Power Analysis

Power analysis plays a pivotal role in a study plan, design, and conduction. The calculation of power is usually before any sample data have been collected, except possibly from a small pilot study. The precise estimation of the power may tell investigators how likely it is that a statistically significant difference will be detected based on a finite sample size under a true alternative hypothesis. If the power is too low, there is little chance of detecting a significant difference, and non-significant results are likely even if real differences truly exist.

IBM® SPSS® Statistics provides the following Power Analysis procedures:
One Sample T-Test
In one-sample analysis, the observed data are collected as a single random sample. It is assumed that the sample data independently and identically follow a normal distribution with a fixed mean and variance, and draws statistical inference about the mean parameter.
Paired Sample T-Test
In paired-sample analysis, the observed data contain two paired and correlated samples, and each case has two measurements. It is assumed that the data in each sample independently and identically follow a normal distribution with a fixed mean and variance, and draws statistical inference about the difference of the two means.
Independent Sample T-Test
In independent-sample analysis, the observed data contain two independent samples. It is assumed that the data in each sample independently and identically follow a normal distribution with a fixed mean and variance, and draws statistical inference about the difference of the two means.
One-way ANOVA
Analysis of variance (ANOVA) is a statistical method of estimating the means of several populations which are often assumed to be normally distributed. The One-way ANOVA, a common type of ANOVA, is an extension of the two-sample t-test.

Example. The power of a hypothesis test to detect a correct alternative hypothesis is the probability that the test will reject the test hypothesis. Since the probability of a type II error is the probability of accepting the null hypothesis when the alternative hypothesis is true, the power can be expressed as (1-probability of a type II error), which is the probability of rejecting the null hypothesis when the alternative hypothesis is true.
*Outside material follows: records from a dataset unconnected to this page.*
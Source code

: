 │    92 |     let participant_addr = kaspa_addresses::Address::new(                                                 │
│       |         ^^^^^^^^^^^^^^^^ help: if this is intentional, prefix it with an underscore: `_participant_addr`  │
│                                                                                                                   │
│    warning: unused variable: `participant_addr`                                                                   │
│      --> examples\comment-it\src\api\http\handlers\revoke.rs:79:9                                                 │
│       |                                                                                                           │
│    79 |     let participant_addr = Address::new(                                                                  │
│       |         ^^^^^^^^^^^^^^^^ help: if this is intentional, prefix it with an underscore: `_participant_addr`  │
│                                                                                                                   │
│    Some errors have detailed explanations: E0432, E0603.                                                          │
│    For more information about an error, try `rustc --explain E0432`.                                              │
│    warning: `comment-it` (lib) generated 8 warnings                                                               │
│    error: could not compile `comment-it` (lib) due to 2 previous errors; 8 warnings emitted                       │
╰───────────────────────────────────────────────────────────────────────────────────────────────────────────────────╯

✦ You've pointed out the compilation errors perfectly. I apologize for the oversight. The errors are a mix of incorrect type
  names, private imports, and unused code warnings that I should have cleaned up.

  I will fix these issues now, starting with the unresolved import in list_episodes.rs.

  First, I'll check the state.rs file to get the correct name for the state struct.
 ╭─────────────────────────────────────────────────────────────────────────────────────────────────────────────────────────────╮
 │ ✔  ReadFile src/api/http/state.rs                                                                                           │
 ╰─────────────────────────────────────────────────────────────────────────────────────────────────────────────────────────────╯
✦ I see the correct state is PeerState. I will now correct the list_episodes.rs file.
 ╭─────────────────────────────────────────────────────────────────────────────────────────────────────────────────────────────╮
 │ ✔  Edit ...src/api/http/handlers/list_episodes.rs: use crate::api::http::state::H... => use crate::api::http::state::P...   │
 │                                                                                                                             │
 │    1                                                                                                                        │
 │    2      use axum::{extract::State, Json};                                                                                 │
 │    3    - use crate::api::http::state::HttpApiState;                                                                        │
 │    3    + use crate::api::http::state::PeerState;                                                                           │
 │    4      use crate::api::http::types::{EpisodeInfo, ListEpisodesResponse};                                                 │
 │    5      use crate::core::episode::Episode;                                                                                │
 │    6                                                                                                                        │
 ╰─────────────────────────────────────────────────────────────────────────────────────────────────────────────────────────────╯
Statistics and plots. One-sided test, two-sided test, significance level, Type I error rate, test assumptions, population standard deviation, population mean under testing, hypothesized value, two-dimensional power by sample size, two-dimensional power by effect size, three-dimensional power by sample size, three-dimensional power by effect size, rotation degrees, group pairs, Pearson product-moment correlation coefficient, mean difference, plot range of the effect size, pooled population standard deviation, contrasts and pairwise differences, contrast coefficients, contrast test, BONFERRONI, SIDAK, LSD, power by total sample size, two-dimensional power by pooled standard deviation, three-dimensional power by total sample, three-dimensional power by total sample size, pooled standard deviation, Student’s t-distribution, non-central t-distribution,

Power Analysis data considerations

Data
In one-sample analysis, the observed data are collected as a single random sample.
In paired-sample analysis, the observed data contain two paired and correlated samples, and each case has two measurements.
In independent-sample analysis, the observed data contain two independent samples.
Analysis of variance (ANOVA) is a statistical method of estimating the means of several populations which are often assumed to be normally distributed.
Assumptions
In one-sample analysis, it is assumed that the sample data independently and identically follow a normal distribution with a fixed mean and variance, and draws statistical inference about the mean parameter.
In paired-sample analysis, it is assumed that the data in each sample independently and identically follow a normal distribution with a fixed mean and variance, and draws statistical inference about the difference of the two means.
In independent-sample analysis, it is assumed that the data in each sample independently and identically follow a normal distribution with a fixed mean and variance, and draws statistical inference about the difference of the two means.
In one-way ANOVA, the statistical method of estimating the means of several populations are often assumed to be normally distributed.

Obtaining a Power Analysis

This feature requires the Statistics Base option.

  1. From the menus choose:

    Analyze > Power Analysis > Compare Means > One-Sample T-Test, or Paired-Sample T-Test, or Independent-Sample T-Test, or One-way ANOVA

  2. Define the required test assumptions.
  3. Click OK.

This procedure pastes POWER MEANS ANOVA, POWER MEANS INDEPENDENT, POWER MEANS ONESAMPLE, and POWER MEANS RELATED command syntax.